# So very proud of Finn!!!



## Shaolin (Jun 16, 2012)

I took Finn out for his daily walk today and it started off fine. We got around the block and we were met by a bunch of off-leash dogs. He seemed interested, but he never pulled towards the fray. I turned him around and started to walk the other way when owners of two of the dogs came towards us and started calling their dogs.

The dogs ran past us, showing no interest in us and Finn didn't seem phased by it. The owners were having trouble leashing their dogs, so I put him into a hard stay; I was stuck in the middle of a group of dogs I didn't know. I didn't want to walk towards the pack of still loose dogs and I didn't want to go near the two trying to leash their dogs lest we rile them up more.

He was such a good boy; he never showed any interest past watching what was going on. Once the two owners had their dogs leashed, I took him back home; once again, he just got up and walked away, no look back, no pulling. We've never really worked on "avoiding" other dogs; maybe the one or two occasionally at the local PetCo, but not that many dogs running around doing their own thing.

I am so proud of Finn!!!


----------



## RocketDog (Sep 25, 2011)

Awesome! You have every reason to be proud! Good boy! How old is he?


----------



## Shaolin (Jun 16, 2012)

He's five. A bunch of different people came outside after hearing all the commotion and I had someone wave and me and tell me just how well behaved my boy was and how happy they were to see a well trained "big dog". I felt like a proud mama after the whole situation.


----------



## Loneforce (Feb 12, 2012)

:congratulations:


----------



## Nigel (Jul 10, 2012)

Awesome! Great job to both of you!


----------



## 1sttimeforgsd (Jul 29, 2010)

Finn is a very good boy, did he get an extra treat when he got home? :congratulations:


----------



## Shaolin (Jun 16, 2012)

Thank you for the kudos, everyone.

Yes, when we got home he got a raw chicken breast and some beef. He was already going to get half of one, but he got the other half with some beef trimmings. I felt bad that we couldn't finish our walk, but I didn't want to take any chances; no reason to put us in a situation where we could have a problem.

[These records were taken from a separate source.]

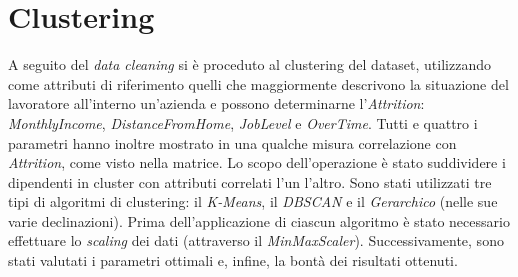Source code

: \section{Clustering}
A seguito del \textit{data cleaning} si è proceduto al clustering del dataset, utilizzando come attributi di riferimento quelli che maggiormente descrivono la situazione del lavoratore all’interno un’azienda e possono determinarne l’\textit{Attrition}: \textit{MonthlyIncome}, \textit{DistanceFromHome}, \textit{JobLevel} e \textit{OverTime}. Tutti e quattro i parametri hanno inoltre mostrato in una qualche misura correlazione con \textit{Attrition}, come visto nella matrice. Lo scopo dell’operazione è stato suddividere i dipendenti in cluster con attributi correlati l’un l’altro.
Sono stati utilizzati tre tipi di algoritmi di clustering: il \textit{K-Means}, il \textit{DBSCAN} e il \textit{Gerarchico} (nelle sue varie declinazioni). Prima dell’applicazione di ciascun algoritmo è stato necessario effettuare lo \textit{scaling} dei dati (attraverso il \textit{MinMaxScaler}). Successivamente, sono stati valutati i parametri ottimali e, infine, la bontà dei risultati ottenuti.
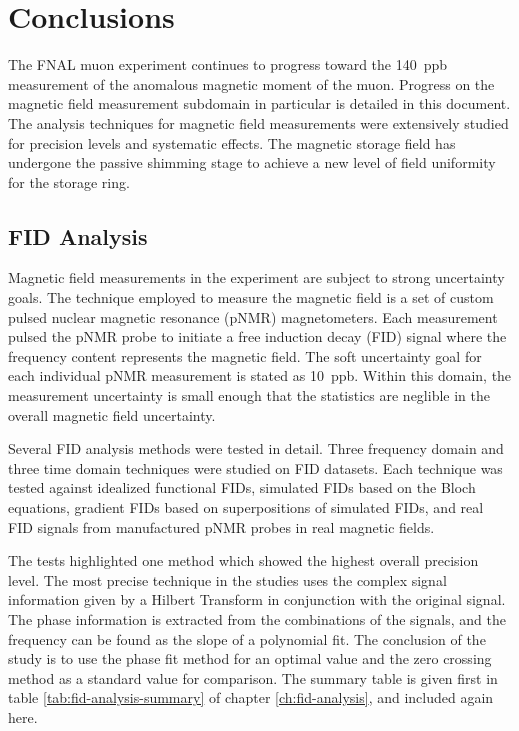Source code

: \chapter{Conclusions}

The FNAL muon \gmtwo experiment continues to progress toward the \SI{140}{ppb} measurement of the anomalous magnetic moment of the muon.  Progress on the magnetic field measurement subdomain in particular is detailed in this document.  The analysis techniques for magnetic field measurements were extensively studied for precision levels and systematic effects.  The magnetic storage field has undergone the passive shimming stage to achieve a new level of field uniformity for the \gmtwo storage ring.

\section{FID Analysis}

Magnetic field measurements in the \mugmtwo experiment are subject to strong uncertainty goals.  The technique employed to measure the magnetic field is a set of custom pulsed nuclear magnetic resonance (pNMR) magnetometers.  Each measurement pulsed the pNMR probe to initiate a free induction decay (FID) signal where the frequency content represents the magnetic field.  The soft uncertainty goal for each individual pNMR measurement is stated as \SI{10}{ppb}.  Within this domain, the measurement uncertainty is small enough that the statistics are neglible in the overall magnetic field uncertainty.

Several FID analysis methods were tested in detail.  Three frequency domain and three time domain techniques were studied on FID datasets.  Each technique was tested against idealized functional FIDs, simulated FIDs based on the Bloch equations, gradient FIDs based on superpositions of simulated FIDs, and real FID signals from manufactured pNMR probes in real magnetic fields.  

The tests highlighted one method which showed the highest overall precision level.  The most precise technique in the studies uses the complex signal information given by a Hilbert Transform in conjunction with the original signal.  The phase information is extracted from the combinations of the signals, and the frequency can be found as the slope of a polynomial fit.  The conclusion of the study is to use the phase fit method for an optimal value and the zero crossing method as a standard value for comparison.  The summary table is given first in table \ref{tab:fid-analysis-summary} of chapter \ref{ch:fid-analysis}, and included again here.

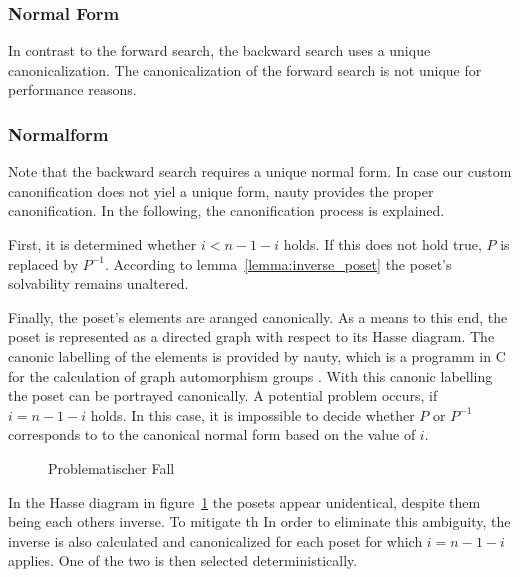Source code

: \documentclass[10pt,journal,compsoc]{IEEEtran}
\begin{document}


\subsubsection{Normal Form} \label{sec:backward:normal_form}

In contrast to the forward search, the backward search uses a unique canonicalization.
The canonicalization of the forward search is not unique for performance reasons.

\subsubsection{Normalform}
Note that the backward search requires a unique normal form. In case our custom canonification does not yiel a unique form, nauty provides the proper canonification.
In the following, the canonification process is explained.

First, it is determined whether $i < n-1-i$ holds.
If this does not hold true, $P$ is replaced by $P^{-1}$.
According to lemma~\ref{lemma:inverse_poset} the poset's solvability remains unaltered.

Finally, the poset's elements are aranged canonically. 
As a means to this end, the poset is represented as a directed graph with respect to its Hasse diagram.
The canonic labelling of the elements is provided by nauty, which is a programm in C for the calculation of graph automorphism groups \cite{MCKAY201494}.
With this canonic labelling the poset can be portrayed canonically.
A potential problem occurs, if $i = n - 1 - i$ holds.
In this case, it is impossible to decide whether $P$ or $P^{-1}$ corresponds to
to the canonical normal form based on the value of $i$.

\begin{figure}
  
  \centering
  \caption{Problematischer Fall}
  \label{fig:backward_canonify_problematic}
\end{figure}

In the Hasse diagram in figure~\ref{fig:backward_canonify_problematic} the posets appear unidentical, despite them being each others inverse.
To mitigate th
In order to eliminate this ambiguity, the inverse is also calculated and canonicalized for each poset for which $i = n - 1 - i$ applies.
One of the two is then selected deterministically.
\end{document}
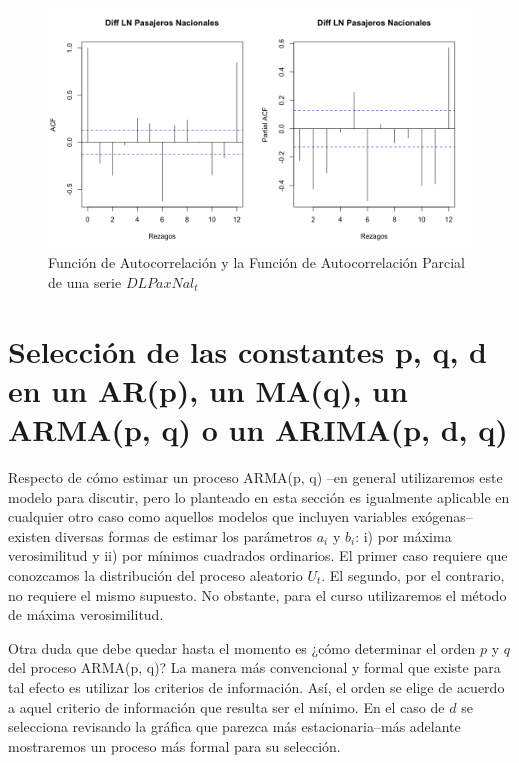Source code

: \documentclass[
]{book}
\begin{document}
\begin{figure}

{\centering \includegraphics[width=0.95\linewidth]{Plots/G_ACF_PACF} 

}

\caption{Función de Autocorrelación y la Función de Autocorrelación Parcial de una serie $DLPaxNal_t$}\label{fig:fig414}
\end{figure}

\hypertarget{selecciuxf3n-de-las-constantes-p-q-d-en-un-arp-un-maq-un-armap-q-o-un-arimap-d-q}{%
\section{Selección de las constantes p, q, d en un AR(p), un MA(q), un ARMA(p, q) o un ARIMA(p, d, q)}\label{selecciuxf3n-de-las-constantes-p-q-d-en-un-arp-un-maq-un-armap-q-o-un-arimap-d-q}}

Respecto de cómo estimar un proceso ARMA(p, q) --en general utilizaremos este modelo para discutir, pero lo planteado en esta sección es igualmente aplicable en cualquier otro caso como aquellos modelos que incluyen variables exógenas-- existen diversas formas de estimar los parámetros \(a_i\) y \(b_i\): i) por máxima verosimilitud y ii) por mínimos cuadrados ordinarios. El primer caso requiere que conozcamos la distribución del proceso aleatorio \(U_t\). El segundo, por el contrario, no requiere el mismo supuesto. No obstante, para el curso utilizaremos el método de máxima verosimilitud.

Otra duda que debe quedar hasta el momento es ¿cómo determinar el orden \(p\) y \(q\) del proceso ARMA(p, q)? La manera más convencional y formal que existe para tal efecto es utilizar los criterios de información. Así, el orden se elige de acuerdo a aquel criterio de información que resulta ser el mínimo. En el caso de \(d\) se selecciona revisando la gráfica que parezca más estacionaria--más adelante mostraremos un proceso más formal para su selección.
\end{document}
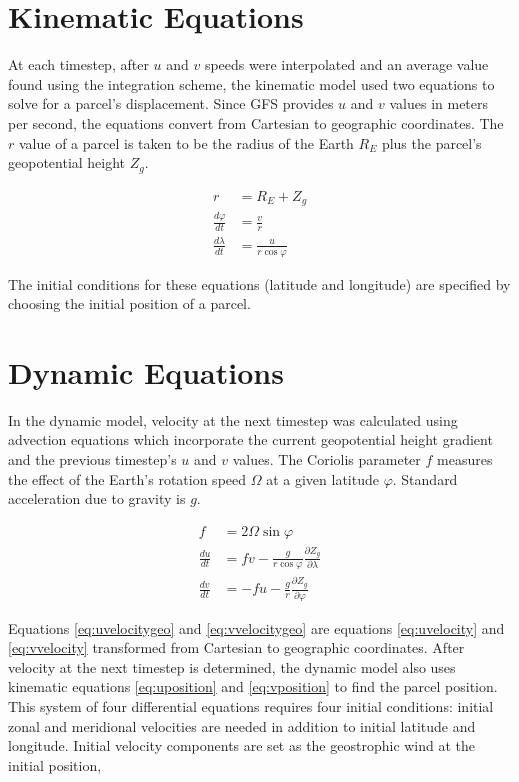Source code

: \section{Kinematic Equations}
At each timestep, after $u$ and $v$ speeds were interpolated and an average value found using the integration scheme, the kinematic model used two equations to solve for a parcel's displacement. 
Since GFS provides $u$ and $v$ values in meters per second, the equations convert from Cartesian to geographic coordinates. 
The $r$ value of a parcel is taken to be the radius of the Earth $R_E$ plus the parcel's geopotential height $Z_g$.

\begin{align}
    r &= R_E + Z_g \\[2ex]
    \frac{d \varphi}{dt} &= \frac{v}{r} \label{eq:uposition} \\
    \frac{d \lambda}{dt} &= \frac{u}{r \cos{\varphi}} \label{eq:vposition}
\end{align}

The initial conditions for these equations (latitude and longitude) are specified by choosing the initial position of a parcel.

\section{Dynamic Equations}
In the dynamic model, velocity at the next timestep was calculated using advection equations which incorporate the current geopotential height gradient and the previous timestep's $u$ and $v$ values.
The Coriolis parameter $f$ measures the effect of the Earth's rotation speed $\Omega$ at a given latitude $\varphi$.
Standard acceleration due to gravity is $g$. 

\begin{align}
    f &= 2 \Omega \sin{\varphi} \\[2ex]
    \frac{du}{dt} &= fv - \frac{g}{r \cos{\varphi}} \frac{\partial Z_g}{\partial \lambda} \label{eq:uvelocitygeo}\\
    \frac{dv}{dt} &= -fu -\frac{g}{r} \frac{\partial Z_g}{\partial \varphi} \label{eq:vvelocitygeo}
\end{align}

Equations \ref{eq:uvelocitygeo} and \ref{eq:vvelocitygeo} are equations \ref{eq:uvelocity} and \ref{eq:vvelocity} transformed from Cartesian to geographic coordinates. 
After velocity at the next timestep is determined, the dynamic model also uses kinematic equations \ref{eq:uposition} and \ref{eq:vposition} to find the parcel position.
This system of four differential equations requires four initial conditions: initial zonal and meridional velocities are needed in addition to initial latitude and longitude.
Initial velocity components are set as the geostrophic wind at the initial position,

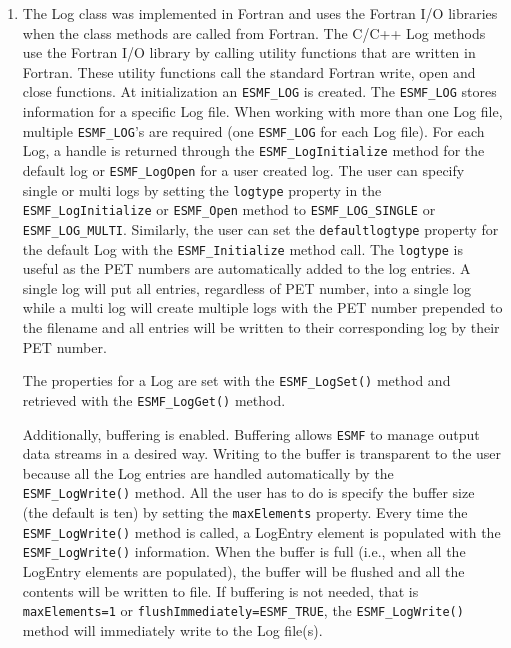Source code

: %
\begin{enumerate}

\item The Log class was implemented in Fortran and uses the Fortran I/O 
libraries when the class methods are called from Fortran. The C/C++ Log
methods use the Fortran I/O library by calling utility functions that are
written in Fortran. These utility functions call the standard Fortran write, 
open and close functions.  At initialization an {\tt ESMF\_LOG} is created. 
The {\tt ESMF\_LOG} stores information for a specific Log file.   When working 
with more than one Log file, multiple {\tt ESMF\_LOG}'s are required (one 
{\tt ESMF\_LOG} for each Log file).  For each Log, a handle is returned 
through the {\tt ESMF\_LogInitialize} method for the default log or {\tt ESMF\_LogOpen} for a user created log.  The user can specify single or multi logs by 
setting the {\tt logtype} property in the {\tt ESMF\_LogInitialize} or 
{\tt ESMF\_Open} method to {\tt ESMF\_LOG\_SINGLE} or {\tt ESMF\_LOG\_MULTI}.
Similarly, the user can set the {\tt defaultlogtype} property for the default
Log with the {\tt ESMF\_Initialize} method call.
The {\tt logtype} is useful as the PET numbers are automatically added to the 
log entries.  A single log will put all entries, regardless of PET number, 
into a single log while a multi log will create multiple logs with the PET 
number prepended to the filename and all entries will be written to their 
corresponding log by their PET number.

The properties for a Log are set with the {\tt ESMF\_LogSet()} method and 
retrieved with the {\tt ESMF\_LogGet()} method.

Additionally, buffering is enabled.  Buffering allows {\tt ESMF} to manage 
output data streams in a desired way.  Writing to the buffer is transparent 
to the user because all the Log entries are handled automatically by the 
{\tt ESMF\_LogWrite()} method.  All the user has to do is specify the buffer
size (the default is ten) by setting the {\tt maxElements} property.  Every 
time the {\tt ESMF\_LogWrite()} method is called, a LogEntry element is 
populated with the {\tt ESMF\_LogWrite()} information.  When the buffer is 
full (i.e., when all the LogEntry elements are populated), the buffer will be 
flushed and all the contents will be written to file.  If buffering is not 
needed, that is {\tt maxElements=1} or {\tt flushImmediately=ESMF\_TRUE}, 
the {\tt ESMF\_LogWrite()} method will immediately write to the Log file(s).
\end{enumerate}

He constantly amazes me with how he acts. He is constantly doing something better than I expect him to do. He's truly my heart dog and he makes me so very proud every day.


----------



## Capone22 (Sep 16, 2012)

What a good boy!


Sent from my iPhone using Petguide.com Free App


----------



## Nikitta (Nov 10, 2011)

Cool Sounds like a great dog but you need to pat yourself on the back too. He had you training him.


----------



## Shaolin (Jun 16, 2012)

Thanks Nikkita. I always feel like, I've done the bare minimum with him. I know I've worked him like mad, but I still feel like I could be so much better by him.


----------